[GIVEN INFORMATION]

________________

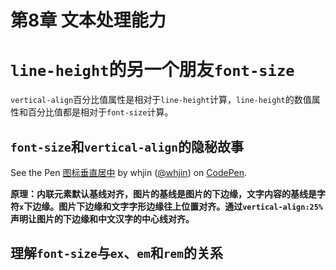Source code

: ﻿# 第8章 文本处理能力 #

# `line-height`的另一个朋友`font-size` #

`vertical-align`百分比值属性是相对于`line-height`计算，`line-height`的数值属性和百分比值都是相对于`font-size`计算。

## `font-size`和`vertical-align`的隐秘故事 ##

<p data-height="265" data-theme-id="0" data-slug-hash="jpzveQ" data-default-tab="css,result" data-user="whjin" data-pen-title="图标垂直居中" class="codepen">See the Pen <a href="https://codepen.io/whjin/pen/jpzveQ/">图标垂直居中</a> by whjin (<a href="https://codepen.io/whjin">@whjin</a>) on <a href="https://codepen.io">CodePen</a>.</p>
<script async src="https://static.codepen.io/assets/embed/ei.js"></script>

**原理：内联元素默认基线对齐，图片的基线是图片的下边缘，文字内容的基线是字符`x`下边缘。图片下边缘和文字字形边缘往上位置对齐。通过`vertical-align:25%`声明让图片的下边缘和中文汉字的中心线对齐。**

## 理解`font-size`与`ex`、`em`和`rem`的关系 ##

________________

[AIM OF THE TASK] Every entry above should be restated word for word, with the images left out.

[OUTPUT OF THE EXERCISE]
Source code

: ﻿# 第8章 文本处理能力 #

# `line-height`的另一个朋友`font-size` #

`vertical-align`百分比值属性是相对于`line-height`计算，`line-height`的数值属性和百分比值都是相对于`font-size`计算。

## `font-size`和`vertical-align`的隐秘故事 ##

<p data-height="265" data-theme-id="0" data-slug-hash="jpzveQ" data-default-tab="css,result" data-user="whjin" data-pen-title="图标垂直居中" class="codepen">See the Pen <a href="https://codepen.io/whjin/pen/jpzveQ/">图标垂直居中</a> by whjin (<a href="https://codepen.io/whjin">@whjin</a>) on <a href="https://codepen.io">CodePen</a>.</p>
<script async src="https://static.codepen.io/assets/embed/ei.js"></script>

**原理：内联元素默认基线对齐，图片的基线是图片的下边缘，文字内容的基线是字符`x`下边缘。图片下边缘和文字字形边缘往上位置对齐。通过`vertical-align:25%`声明让图片的下边缘和中文汉字的中心线对齐。**

## 理解`font-size`与`ex`、`em`和`rem`的关系 ##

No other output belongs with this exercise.